Thanks.. Hope I supplied enough information.
• Mar 31st 2013, 10:31 PM
emakarov
Re: Help Proving This Set-Based Theorem
Quote:

Originally Posted by RobertXIV
where x is any arbitrary set operator, and /\ is and.

Are you sure x is not Cartesian product?
• Apr 1st 2013, 10:29 AM
RobertXIV
Re: Help Proving This Set-Based Theorem
Indeed, emakarov is correct.
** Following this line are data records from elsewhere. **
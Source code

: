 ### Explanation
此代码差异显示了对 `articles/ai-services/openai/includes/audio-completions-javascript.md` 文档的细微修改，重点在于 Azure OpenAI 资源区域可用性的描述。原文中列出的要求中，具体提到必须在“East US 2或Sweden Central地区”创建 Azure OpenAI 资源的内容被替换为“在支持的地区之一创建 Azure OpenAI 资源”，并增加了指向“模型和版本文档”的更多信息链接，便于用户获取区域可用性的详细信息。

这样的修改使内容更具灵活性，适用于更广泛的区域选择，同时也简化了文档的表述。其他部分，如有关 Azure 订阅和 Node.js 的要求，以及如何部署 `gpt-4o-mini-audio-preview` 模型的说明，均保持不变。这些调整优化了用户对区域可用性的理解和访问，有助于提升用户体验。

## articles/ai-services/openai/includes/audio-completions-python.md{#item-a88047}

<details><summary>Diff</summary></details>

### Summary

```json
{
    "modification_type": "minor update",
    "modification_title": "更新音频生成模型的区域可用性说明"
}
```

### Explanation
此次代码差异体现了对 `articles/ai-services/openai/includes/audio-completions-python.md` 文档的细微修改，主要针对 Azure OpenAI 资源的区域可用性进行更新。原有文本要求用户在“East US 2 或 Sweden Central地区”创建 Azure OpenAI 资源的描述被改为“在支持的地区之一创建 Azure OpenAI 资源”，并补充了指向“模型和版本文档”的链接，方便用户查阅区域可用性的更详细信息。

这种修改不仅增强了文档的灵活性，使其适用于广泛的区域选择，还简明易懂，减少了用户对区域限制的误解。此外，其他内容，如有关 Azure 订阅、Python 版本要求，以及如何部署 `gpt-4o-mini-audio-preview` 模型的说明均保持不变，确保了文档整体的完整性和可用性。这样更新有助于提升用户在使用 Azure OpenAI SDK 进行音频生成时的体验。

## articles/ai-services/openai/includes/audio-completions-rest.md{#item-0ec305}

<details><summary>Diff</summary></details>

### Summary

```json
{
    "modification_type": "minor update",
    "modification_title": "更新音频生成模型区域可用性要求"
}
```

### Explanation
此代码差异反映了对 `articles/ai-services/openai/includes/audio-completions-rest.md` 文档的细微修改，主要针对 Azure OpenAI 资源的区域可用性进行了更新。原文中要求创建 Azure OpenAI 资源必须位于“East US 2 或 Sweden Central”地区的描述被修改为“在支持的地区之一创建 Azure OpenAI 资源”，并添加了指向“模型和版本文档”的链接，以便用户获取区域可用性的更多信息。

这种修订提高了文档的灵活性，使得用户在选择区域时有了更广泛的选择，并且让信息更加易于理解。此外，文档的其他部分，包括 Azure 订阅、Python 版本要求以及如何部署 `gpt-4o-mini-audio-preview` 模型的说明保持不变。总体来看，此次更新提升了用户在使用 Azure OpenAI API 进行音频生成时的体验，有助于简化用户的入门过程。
Sorry about that one :P.
• Apr 1st 2013, 10:35 AM
emakarov
Re: Help Proving This Set-Based Theorem
Then do you need further help with this problem?
• Apr 1st 2013, 10:36 AM
HallsofIvy
Re: Help Proving This Set-Based Theorem
Any member of S X T is of the form (s, t) where x $\displaystyle \in$ S and t$\displaystyle \in$ T. If that is a subset of S X ( U $\displaystyle \cap$ S) then t$\displaystyle \in S$.
• Apr 1st 2013, 11:47 AM
RobertXIV
Re: Help Proving This Set-Based Theorem
I take it you mean s is an element of S, not x, correct?
If so, this helps.
Thank you!
• Apr 1st 2013, 12:14 PM
Plato
Re: Help Proving This Set-Based Theorem
Quote:

Originally Posted by RobertXIV
I take it you mean s is an element of S, not x, correct?
If so, this helps.

I think that the problem is: If $\displaystyle \left( {S \times T} \right) \subseteq \left( {S \times U} \right) \wedge S \ne \emptyset$ then $\displaystyle T \subseteq U$

If $\displaystyle T=\emptyset$ then $\displaystyle T \subseteq U$ else suppose that $\displaystyle t\in T$.

Given that $\displaystyle (\exists s\in S)$ so $\displaystyle (s,t)\in\left( {S \times T} \right)\subseteq\left( {S \times U} \right)$.

Thus because this meams that $\displaystyle t\in U$. this shows that $\displaystyle T \subseteq U$.